I could tell both Josh and Dylan were impressed with this side of Keaton they didn’t know about.

“Who the fuck is your boxing teacher? Shit, man. Sign me up. I just thought Keaton was good at double plays and needed a haircut. That was something to see. Does it usually get that rough in this place?,” Dylan asked.

“Only when I’m here,” said Carter.

“Did you really put the hat on to stir up shit?”

“Fuck yeah. I didn’t vote for Trump. I didn’t vote. I just like pissing off SJWs. I got enough of them at USC. Those two assholes go to PCC. Shows that they’re a bunch of assholes over there too.”

“Dude,” I said, “you can’t go pissing off politically correct jerkoffs like that.  You’re pretty fuckin lucky Keaton’s always around to save your ass.”

“Maybe you’re the one that needs to take lessons with…what’s his name?,” Josh asked.

“El Tigre,” I said. “Or maybe Keaton’s right and he should just let you get your ass kicked once. You learn a lot losing fights.” Then I felt a little bad for him: I know Mr. Andrews, and he’s not the kind of father who takes you out in the garage and teaches you how to take care of yourself. He’s the kind of dad who sends his son a text when his big dream comes true and he makes the baseball team. “But I reckon nobody ever taught you or Lucas how to fight.”

“Of course not. I’ve got the kind of dad who hires a baseball tutor for his son.”

“Oh…wait a second…this is the brother of the kid you coach?,” Josh asked.

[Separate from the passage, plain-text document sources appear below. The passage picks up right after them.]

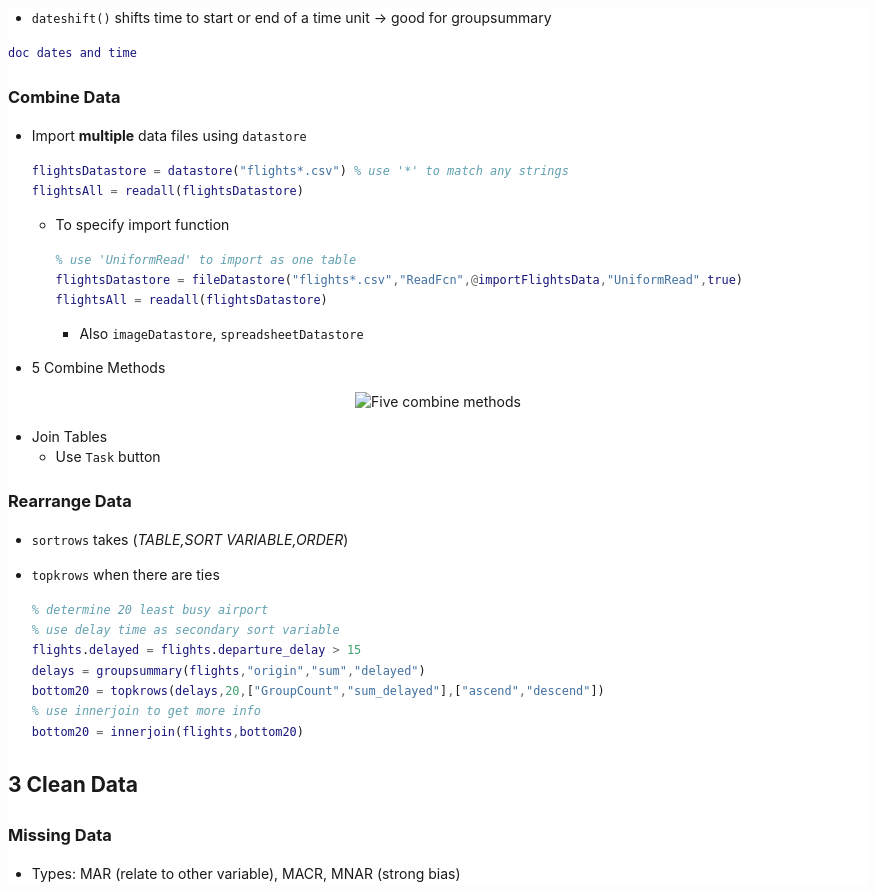 - `dateshift()` shifts time to start or end of a time unit -> good for groupsummary

```matlab
doc dates and time
```


<a name="ch2.3"></a>
### Combine Data

- Import __multiple__ data files using `datastore`
  ```matlab
  flightsDatastore = datastore("flights*.csv") % use '*' to match any strings
  flightsAll = readall(flightsDatastore)
  ```
    - To specify import function
      ```matlab
      % use 'UniformRead' to import as one table
      flightsDatastore = fileDatastore("flights*.csv","ReadFcn",@importFlightsData,"UniformRead",true)
      flightsAll = readall(flightsDatastore)
      ```
      - Also `imageDatastore`, `spreadsheetDatastore`

- 5 Combine Methods
<p align="center">
  <img src="https://i.imgur.com/h1mlnYH.png" width="700" alt="Five combine methods"/>
</p>

- Join Tables
  - Use `Task` button

<a name="ch2.4"></a>
### Rearrange Data

- `sortrows` takes (_TABLE,SORT VARIABLE,ORDER_)

- `topkrows` when there are ties
  ```matlab
  % determine 20 least busy airport
  % use delay time as secondary sort variable
  flights.delayed = flights.departure_delay > 15
  delays = groupsummary(flights,"origin","sum","delayed")
  bottom20 = topkrows(delays,20,["GroupCount","sum_delayed"],["ascend","descend"])
  % use innerjoin to get more info
  bottom20 = innerjoin(flights,bottom20)
  ```


<a name="ch3"></a>
## 3 Clean Data

<a name="ch3.1"></a>
### Missing Data
- Types: MAR (relate to other variable), MACR, MNAR (strong bias)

“Sorry. Probably should have told y’all that first. Lucas is Carter’s younger brother.”

“Are you still working with him?”

“I think so,” I said. “I haven’t heard anything different from his parents. We worked for an hour the day before yesterday. He learned a lot away at baseball camp.”

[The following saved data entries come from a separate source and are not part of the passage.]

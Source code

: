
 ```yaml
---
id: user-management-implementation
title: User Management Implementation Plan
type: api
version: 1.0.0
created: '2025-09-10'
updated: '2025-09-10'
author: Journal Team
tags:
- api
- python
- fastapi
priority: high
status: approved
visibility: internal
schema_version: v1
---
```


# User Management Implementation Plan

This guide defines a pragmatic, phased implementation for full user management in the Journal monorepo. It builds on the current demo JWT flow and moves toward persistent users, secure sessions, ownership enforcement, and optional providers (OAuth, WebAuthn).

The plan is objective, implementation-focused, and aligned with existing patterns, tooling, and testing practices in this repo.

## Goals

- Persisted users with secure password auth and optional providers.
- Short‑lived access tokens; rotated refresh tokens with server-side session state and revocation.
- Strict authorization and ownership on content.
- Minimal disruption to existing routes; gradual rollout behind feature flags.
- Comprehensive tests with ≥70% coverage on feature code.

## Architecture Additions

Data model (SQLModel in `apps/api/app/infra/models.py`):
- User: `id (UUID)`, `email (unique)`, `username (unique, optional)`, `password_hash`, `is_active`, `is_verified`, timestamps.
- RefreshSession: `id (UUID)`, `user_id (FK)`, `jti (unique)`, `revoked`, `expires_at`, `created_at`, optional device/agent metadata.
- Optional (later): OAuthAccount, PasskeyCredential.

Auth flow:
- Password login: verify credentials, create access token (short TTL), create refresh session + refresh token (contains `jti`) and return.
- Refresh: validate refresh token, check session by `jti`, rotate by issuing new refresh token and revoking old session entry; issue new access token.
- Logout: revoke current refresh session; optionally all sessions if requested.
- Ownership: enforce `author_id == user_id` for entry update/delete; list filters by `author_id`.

“Baseball camp too?,” asked Dylan. “The kid must be serious. Is he any good?”

“He’s getting there.”

“Hunter’s not gonna say it, but he’s a great tutor. He got Lucas to make the team at school when nobody thought he would.”

“You ought to look into taking on other kids,” said Josh. “It’s got to be more interesting than working at the Gap.”

Before I had to answer the lights on the patio flashed. Keaton came over to us through the door.

“Closing time, cowboy,” he said to Carter. “Call yourself an uber.”

“Yessir,” Carter said. “And thanks, man. I hope I wasn’t too big of a dumbass.”

“Like I said, boring night. Not often I get to punch two guys.”

“Keaton’s my ride,” I told Josh and Dylan, “so I’m gonna stick around. It was a fun night. We gotta do it again.”

“I get my next free pass in a month,” said Josh.

“We’ll let you know,” said Dylan.

“One of you guys should text me as soon as Travis gets out. I’ll get the ballgame tickets in the meantime.”

“I’ll take care of that,” Josh said.

“But don’t expect it to be anytime before the end of the week,” Dylan added.

Then they cleared out with the rest of the crowd. I went inside, Keaton handed me a Short Story, I lit it and went to sit on my stool in the corner like usual, and, also like usual, Miguel told me I wasn’t gonna be so pretty if I got ash on the floor.

Maybe if they’d let me order that extra meatball at dinner I wouldn’t of been so hungry as I was then. So me and Keaton were gonna hit the IHOP as soon as he, Miguel, Dani and Ron were done with their share of the cleaning.